There's plenty of info online about writing Ruby C Extensions, but why would you want to do so? C is extremely fast, especially when it comes to math. Ruby: not so fast at math. Of course, developer happiness is at the heart of Ruby rather than speed. So then, aside from the perhaps "superficial" reasons of improved speed, one might want to write a C extension to interact with a library already written in C.

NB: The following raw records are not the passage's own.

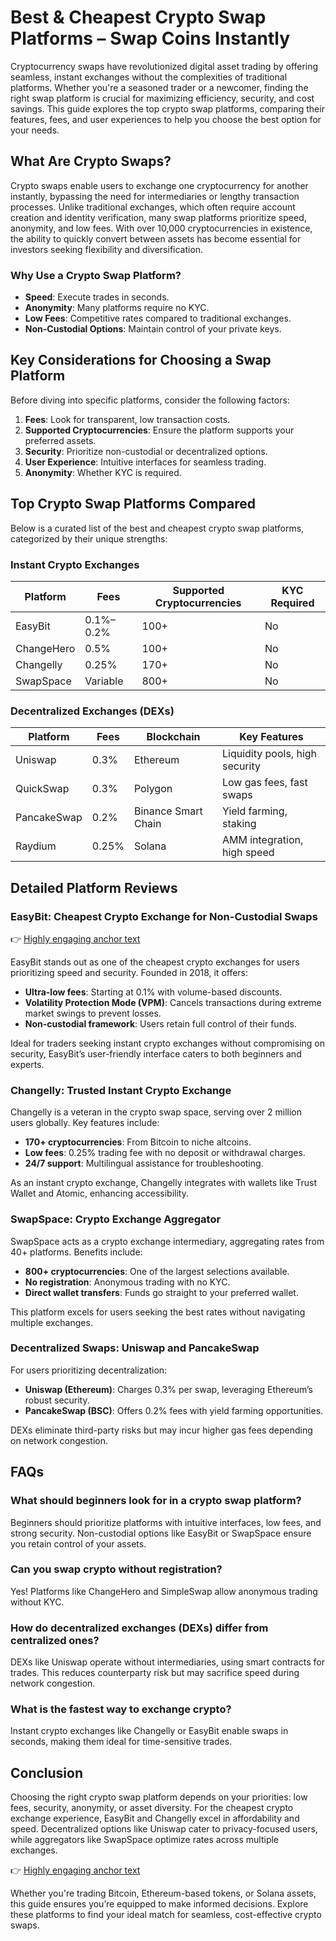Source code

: # Best & Cheapest Crypto Swap Platforms – Swap Coins Instantly  

Cryptocurrency swaps have revolutionized digital asset trading by offering seamless, instant exchanges without the complexities of traditional platforms. Whether you're a seasoned trader or a newcomer, finding the right swap platform is crucial for maximizing efficiency, security, and cost savings. This guide explores the top crypto swap platforms, comparing their features, fees, and user experiences to help you choose the best option for your needs.  

## What Are Crypto Swaps?  

Crypto swaps enable users to exchange one cryptocurrency for another instantly, bypassing the need for intermediaries or lengthy transaction processes. Unlike traditional exchanges, which often require account creation and identity verification, many swap platforms prioritize speed, anonymity, and low fees. With over 10,000 cryptocurrencies in existence, the ability to quickly convert between assets has become essential for investors seeking flexibility and diversification.  

### Why Use a Crypto Swap Platform?  
- **Speed**: Execute trades in seconds.  
- **Anonymity**: Many platforms require no KYC.  
- **Low Fees**: Competitive rates compared to traditional exchanges.  
- **Non-Custodial Options**: Maintain control of your private keys.  

## Key Considerations for Choosing a Swap Platform  

Before diving into specific platforms, consider the following factors:  
1. **Fees**: Look for transparent, low transaction costs.  
2. **Supported Cryptocurrencies**: Ensure the platform supports your preferred assets.  
3. **Security**: Prioritize non-custodial or decentralized options.  
4. **User Experience**: Intuitive interfaces for seamless trading.  
5. **Anonymity**: Whether KYC is required.  

## Top Crypto Swap Platforms Compared  

Below is a curated list of the best and cheapest crypto swap platforms, categorized by their unique strengths:  

### Instant Crypto Exchanges  

| Platform       | Fees          | Supported Cryptocurrencies | KYC Required |  
|----------------|---------------|----------------------------|--------------|  
| EasyBit        | 0.1%–0.2%     | 100+                       | No           |  
| ChangeHero     | 0.5%          | 100+                       | No           |  
| Changelly      | 0.25%         | 170+                       | No           |  
| SwapSpace      | Variable      | 800+                       | No           |  

### Decentralized Exchanges (DEXs)  

| Platform       | Fees          | Blockchain                  | Key Features                |  
|----------------|---------------|-----------------------------|-----------------------------|  
| Uniswap        | 0.3%          | Ethereum                    | Liquidity pools, high security |  
| QuickSwap      | 0.3%          | Polygon                     | Low gas fees, fast swaps     |  
| PancakeSwap    | 0.2%          | Binance Smart Chain         | Yield farming, staking       |  
| Raydium        | 0.25%         | Solana                      | AMM integration, high speed  |  

## Detailed Platform Reviews  

### EasyBit: Cheapest Crypto Exchange for Non-Custodial Swaps  

👉 [Highly engaging anchor text](https://bit.ly/okx-bonus)  

EasyBit stands out as one of the cheapest crypto exchanges for users prioritizing speed and security. Founded in 2018, it offers:  
- **Ultra-low fees**: Starting at 0.1% with volume-based discounts.  
- **Volatility Protection Mode (VPM)**: Cancels transactions during extreme market swings to prevent losses.  
- **Non-custodial framework**: Users retain full control of their funds.  

Ideal for traders seeking instant crypto exchanges without compromising on security, EasyBit’s user-friendly interface caters to both beginners and experts.  

### Changelly: Trusted Instant Crypto Exchange  

Changelly is a veteran in the crypto swap space, serving over 2 million users globally. Key features include:  
- **170+ cryptocurrencies**: From Bitcoin to niche altcoins.  
- **Low fees**: 0.25% trading fee with no deposit or withdrawal charges.  
- **24/7 support**: Multilingual assistance for troubleshooting.  

As an instant crypto exchange, Changelly integrates with wallets like Trust Wallet and Atomic, enhancing accessibility.  

### SwapSpace: Crypto Exchange Aggregator  

SwapSpace acts as a crypto exchange intermediary, aggregating rates from 40+ platforms. Benefits include:  
- **800+ cryptocurrencies**: One of the largest selections available.  
- **No registration**: Anonymous trading with no KYC.  
- **Direct wallet transfers**: Funds go straight to your preferred wallet.  

This platform excels for users seeking the best rates without navigating multiple exchanges.  

### Decentralized Swaps: Uniswap and PancakeSwap  

For users prioritizing decentralization:  
- **Uniswap (Ethereum)**: Charges 0.3% per swap, leveraging Ethereum’s robust security.  
- **PancakeSwap (BSC)**: Offers 0.2% fees with yield farming opportunities.  

DEXs eliminate third-party risks but may incur higher gas fees depending on network congestion.  

## FAQs  

### What should beginners look for in a crypto swap platform?  
Beginners should prioritize platforms with intuitive interfaces, low fees, and strong security. Non-custodial options like EasyBit or SwapSpace ensure you retain control of your assets.  

### Can you swap crypto without registration?  
Yes! Platforms like ChangeHero and SimpleSwap allow anonymous trading without KYC.  

### How do decentralized exchanges (DEXs) differ from centralized ones?  
DEXs like Uniswap operate without intermediaries, using smart contracts for trades. This reduces counterparty risk but may sacrifice speed during network congestion.  

### What is the fastest way to exchange crypto?  
Instant crypto exchanges like Changelly or EasyBit enable swaps in seconds, making them ideal for time-sensitive trades.  

## Conclusion  

Choosing the right crypto swap platform depends on your priorities: low fees, security, anonymity, or asset diversity. For the cheapest crypto exchange experience, EasyBit and Changelly excel in affordability and speed. Decentralized options like Uniswap cater to privacy-focused users, while aggregators like SwapSpace optimize rates across multiple exchanges.  

👉 [Highly engaging anchor text](https://bit.ly/okx-bonus)  

Whether you're trading Bitcoin, Ethereum-based tokens, or Solana assets, this guide ensures you’re equipped to make informed decisions. Explore these platforms to find your ideal match for seamless, cost-effective crypto swaps.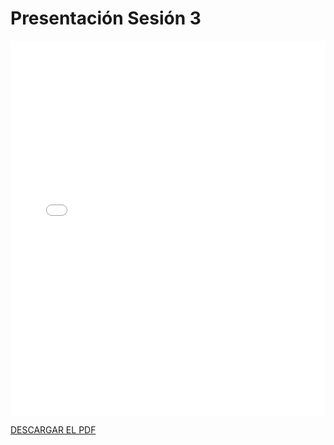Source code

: # Presentación Sesión 3

<embed src="/PDFs/Presentaciones/1-presentacion.pdf" type="application/pdf" width="100%" height="600px" />


[DESCARGAR EL PDF](/PDFs/Presentaciones/1-presentacion.pdf)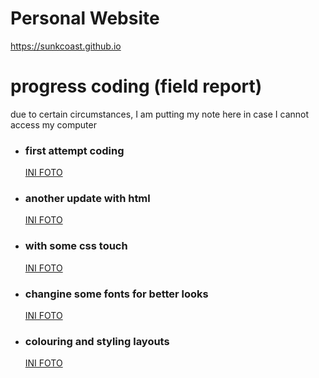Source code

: # Personal Website

https://sunkcoast.github.io

<h1>progress coding (field report)</h1>
  <p>due to certain circumstances, I am putting my note here in case I cannot access my computer</p>

<!DOCTYPE html>
<html lang="en">
<html>
<head>
    <meta charset="UTF-8">
    <meta name="viewport" content="width=device-width, initial-scale=1.0">
    </head>
    <body>
      <div class="container">
        <ul> 
          <li>
            <h3>first attempt coding</h3>
               <a href="https://github.com/user-attachments/assets/32ae26e1-73d6-4a2f-a0b6-e46493ba994d">INI FOTO</a>
          </li>
          <li>
            <h3>another update with html</h3>
              <a href="https://github.com/user-attachments/assets/416b82e8-3625-4bc7-b5d5-07c101c0a39d">INI FOTO</a>
          </li>
          <li>
            <h3>with some css touch</h3> 
              <a href="https://github.com/user-attachments/assets/75860425-b0e1-4242-a27f-4f732b7a88de">INI FOTO</a>
          </li>
          <li>
            <h3>changine some fonts for better looks</h3>
             <a href="https://github.com/user-attachments/assets/f72f445a-13fa-4d90-bd0a-9d4a257fed02">INI FOTO</a>
          </li>
          <li>
            <h3>colouring and styling  layouts</h3>
             <a href="https://github.com/user-attachments/assets/f4832835-6c88-4380-a606-7f2a76b2b152">INI FOTO</a>
          </li>
       </ul>
      </div>
    </body>
</html>
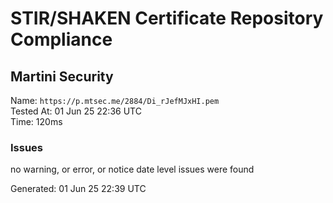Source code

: # STIR/SHAKEN Certificate Repository Compliance

## Martini Security

Name: `https://p.mtsec.me/2884/Di_rJefMJxHI.pem`\
Tested At: 01 Jun 25 22:36 UTC\
Time: 120ms

### Issues

no warning, or error, or notice date level issues were found

Generated: 01 Jun 25 22:39 UTC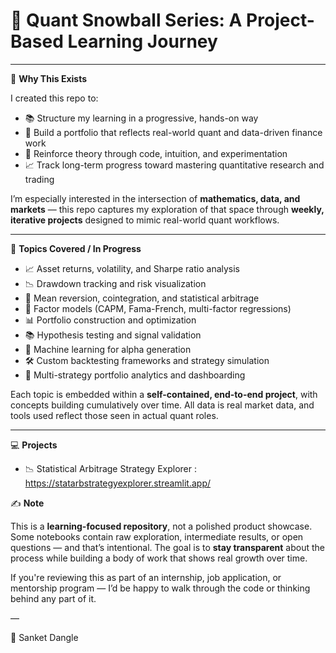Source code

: # 🧠 Quant Snowball Series: A Project-Based Learning Journey


---

🎯 **Why This Exists**

I created this repo to:

- 📚 Structure my learning in a progressive, hands-on way  
- 💼 Build a portfolio that reflects real-world quant and data-driven finance work  
- 🧪 Reinforce theory through code, intuition, and experimentation  
- 📈 Track long-term progress toward mastering quantitative research and trading  

I’m especially interested in the intersection of **mathematics, data, and markets** — this repo captures my exploration of that space through **weekly, iterative projects** designed to mimic real-world quant workflows.

---

📂 **Topics Covered / In Progress**

- 📈 Asset returns, volatility, and Sharpe ratio analysis  
- 📉 Drawdown tracking and risk visualization  
- 🔁 Mean reversion, cointegration, and statistical arbitrage  
- 🧮 Factor models (CAPM, Fama-French, multi-factor regressions)  
- 📊 Portfolio construction and optimization  
- 📚 Hypothesis testing and signal validation  
- 🧠 Machine learning for alpha generation  
- 🛠️ Custom backtesting frameworks and strategy simulation  
- 💼 Multi-strategy portfolio analytics and dashboarding  

Each topic is embedded within a **self-contained, end-to-end project**, with concepts building cumulatively over time. All data is real market data, and tools used reflect those seen in actual quant roles.

---
💻 **Projects**

 - 📉 Statistical Arbitrage Strategy Explorer : https://statarbstrategyexplorer.streamlit.app/

✍️ **Note**

This is a **learning-focused repository**, not a polished product showcase.  
Some notebooks contain raw exploration, intermediate results, or open questions — and that’s intentional. The goal is to **stay transparent** about the process while building a body of work that shows real growth over time.

If you're reviewing this as part of an internship, job application, or mentorship program — I’d be happy to walk through the code or thinking behind any part of it.

—

🚀 Sanket Dangle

In this article, we're going to look at how to write a Ruby C extension that lets the user interact with CLIPS, a programming language used to create Rules Engines and Expert Systems. We'll also discuss some of the things that make Ruby great, including why I think that Ruby is like a framework for the C programming language.
mkmf
We'll use
mkmf
to create a Makefile
for us that'll compile our Ruby C Extension
alongside CLIPS.
First, we'll download CLIPS into the current directory, extract it, and delete
the makefile
s that come with it:
$ wget https://sourceforge.net/projects/clipsrules/files/CLIPS/6.40/clips_core_source_640.tar.gz # ... truncated output ... HTTP request sent, awaiting response... 302 Found Location: https://versaweb.dl.sourceforge.net/project/clipsrules/CLIPS/6.40/clips_core_source_640.tar.gz [following] --2022-12-11 16:32:46-- https://versaweb.dl.sourceforge.net/project/clipsrules/CLIPS/6.40/clips_core_source_640.tar.gz Resolving versaweb.dl.sourceforge.net (versaweb.dl.sourceforge.net)... 162.251.232.173 Connecting to versaweb.dl.sourceforge.net (versaweb.dl.sourceforge.net)|162.251.232.173|:443... connected. HTTP request sent, awaiting response... 200 OK Length: 1082012 (1.0M) [application/x-gzip] Saving to: ‘clips_core_source_640.tar.gz’ clips_core_source_640.ta 100%[===============================>] 1.03M 2.97MB/s in 0.3s 2022-12-11 16:32:51 (2.97 MB/s) - ‘clips_core_source_640.tar.gz’ saved [1082012/1082012] $ tar --strip-components=2 -xvf clips_core_source_640.tar.gz # ... truncated output ... $ rm makefile*
Now create a file named extconf.rb
that looks like this:
require 'mkmf' create_makefile('clipsruby')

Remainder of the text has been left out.